How do you handle lying endpoints? Well, if you are one of the NAC products that Dr. Joel is familiar with, apparently rather badly. He references the Trusted Computing Group (TCG) Trusted Network Connect (TNC) architecture to point out that ultimately system health telemetry originates from sensors on the endpoint itself (Integrity Measurement Collectors (IMC) in TNC lingo). Yep, that’s a problem all right – with the TNC reference architecture. He correctly concludes that some other mechanism (e.g. TCG Trusted Platform Module (TPM)) must be utilized to assure the integrity of the client-based sensors. Okay, how about this idea instead: lets start by assuming that all endpoints are lying (or are capable of lying) and instead of relying on the endpoint to give us a statement of health, have our Policy Decision Point check for itself. There are NAC products (at least one) that do this today. And it works really well. And it can even be done without any kind of agent software installed on the endpoint. Is it magic? No – just really clever design (if I say so myself). Now there are clearly some advantages to the TNC take on this, most obvious is that the vendor of the endpoint security software you want to check for compliance is in the best position to know the health of their stuff and they can build their own IMCs. Problem is, when you have Vendor A’s AV and Vendor B’s firewall and Vendor C’s HIDS running on Vendor M’s platform you are trusting that these vendors will play nicely with each other. Even when they have competing products. You bet.

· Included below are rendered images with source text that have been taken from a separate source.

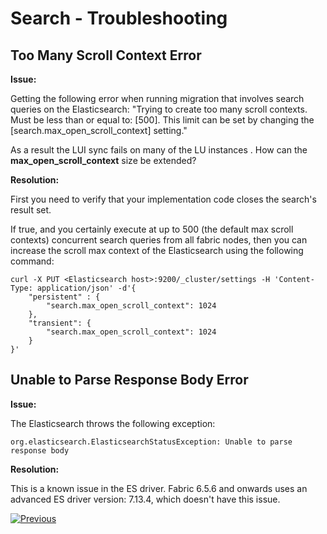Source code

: # Search - Troubleshooting



## Too Many Scroll Context Error

**Issue:**

Getting the following error when running migration that involves search queries on the Elasticsearch:  "Trying to create too many scroll contexts. Must be less than or equal to: [500]. This limit can be set by changing the [search.max_open_scroll_context] setting."

As a result the LUI sync fails on many of the LU instances . How can the  **max_open_scroll_context** size be extended? 

**Resolution:**

First you need to verify that your implementation code closes the search's result set. 

If true, and you certainly execute at up to 500 (the default max scroll contexts) concurrent search queries from all fabric nodes, then you can increase the scroll max context of the Elasticsearch using the following command:

```
curl -X PUT <Elasticsearch host>:9200/_cluster/settings -H 'Content-Type: application/json' -d'{
    "persistent" : {
        "search.max_open_scroll_context": 1024
    },
    "transient": {
        "search.max_open_scroll_context": 1024
    }
}'
```



## Unable to Parse Response Body Error

**Issue:**

The Elasticsearch throws the following exception:

```
org.elasticsearch.ElasticsearchStatusException: Unable to parse response body
```

**Resolution:**

This is a known issue in the ES driver. Fabric 6.5.6 and onwards uses an advanced ES driver version: 7.13.4, which doesn't have this issue.



[![Previous](/articles/images/Previous.png)](07_search_configuration.md)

How much does NAC’s effectiveness rely on the security of your network infrastructure? Dr. Joel answers this one with an emphatic “a lot”. Thereby earning him the Security For All GOTO award for his outstanding Grasp Of The Obvious. Of course NAC’s effectiveness relies on the security of your network infrastructure – in fact, it is predicated on it. If your network infrastructure is not secure, NAC will certainly not make it so. In fact I would go so far as to say that slapping NAC into an insecure environment is no more than security theater – users see it and think they are more secure, while nothing (good) really happens securitywise. To be fair, Dr. Joel is mostly warning NAC implementers to be aware that in all likelihood you will have NAC enforcement at the edge of your network and that it does, in fact, become another attack surface. Of course, it was probably already an attack surface before NAC was added to the picture. The point is that if you are using old leaky routers and switches, or a bad network security architecture you should probably take care of that stuff before you even think about adding NAC into the mix.

Marketeer’s have done an outstanding job of overhyping NAC. The fact that Dr. Joel even has to make himself a candidate for the GOTO award (and my bothering to award it to him), is a testament to how successful NAC vendors have been at getting folks to breathe their exhaust. And it does everyone a disservice. NAC is not magic. There is no silver bullet. Period.